On Thu, Jul 31, 2008 at 11:10 PM, Daniel Friesen dan_the_man@telus.net wrote:
We're escaping for content, not escaping for attributes (attribute escaping should be handled by different code). So does anyone remember the parameters of htmlspecialchars? http://ca.php.net/htmlspecialchars
string **htmlspecialchars** ( string $string [, int $quote_style [, string $charset [, bool $double_encode ]]] ) ($charset since 4.1.0; $double_encode since 5.2.3)
You know that you can use: $text = htmlspecialchars( $text, ENT_NOQUOTES );
And the quotes won't be encoded.
Yes, but something like
html > body { color: red; }
will still break. You miss the point, I think. *Nothing* should be encoded inside <script> or <style>, if you want to remain compatible with HTML.
Though personally... When I make a sanitizer I go for what it's meant to do. Thing like my cleanHtml are meant to make things safe, not escaping of things.
They're meant to make things not just safe but valid.
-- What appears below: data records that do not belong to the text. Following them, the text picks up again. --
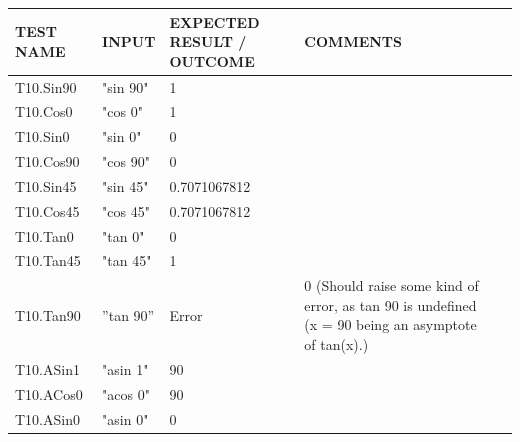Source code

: \documentclass[a4paper, oneside, 11pt]{report}
\begin{document}
    \begin{tabular}{|p{1.5in}|p{1.5in}|p{1.6in}|p{1.6in}|p{2.4in}|}
        \hline
        TEST NAME       & INPUT                     & EXPECTED RESULT / OUTCOME              & COMMENTS                                \\
        \hline
        T10.Sin90        & "sin 90"                   & 1                                      &                                         \\
        \hline
        T10.Cos0         & "cos 0"                   & 1                                      &                                         \\
        \hline
        T10.Sin0         & "sin 0"                    & 0                                      &                                         \\
        \hline
        T10.Cos90        & "cos 90"                  & 0                                      &                                         \\
        \hline
        T10.Sin45        & "sin 45"                   & 0.7071067812                           &                                         \\
        \hline
        T10.Cos45        & "cos 45"                  & 0.7071067812                           &                                         \\
        \hline
        T10.Tan0         & "tan 0"                   & 0                                      &                                         \\
        \hline
        T10.Tan45        & "tan 45"                  & 1                                      &                                         \\
        \hline
        T10.Tan90        & ”tan 90”                  & Error                                  & 0 (Should raise some kind of error, as tan 90 is undefined (x = 90 being an asymptote of tan(x).) \\
        \hline
        T10.ASin1        & "asin 1"                   & 90                                     &                                         \\
        \hline
        T10.ACos0        & "acos 0"                   & 90                                     &                                         \\
        \hline
        T10.ASin0        & "asin 0"                   & 0                                      &                                         \\

\end{tabular}
\end{document}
This requires escaping everything that has a special meaning.
So on that, my sanitizers only convert < and > into < and > they don't do any other encoding, and they don't double encode the entities for <>. Cause the point is to make the syntax so that it won't be considered evil html. And only <> needs to be escaped for that purpose.
Quotes also need to be escaped if there's any possibility you'd be in an attribute. And & must always be escaped for normal HTML output if you want to ensure validity, which we do.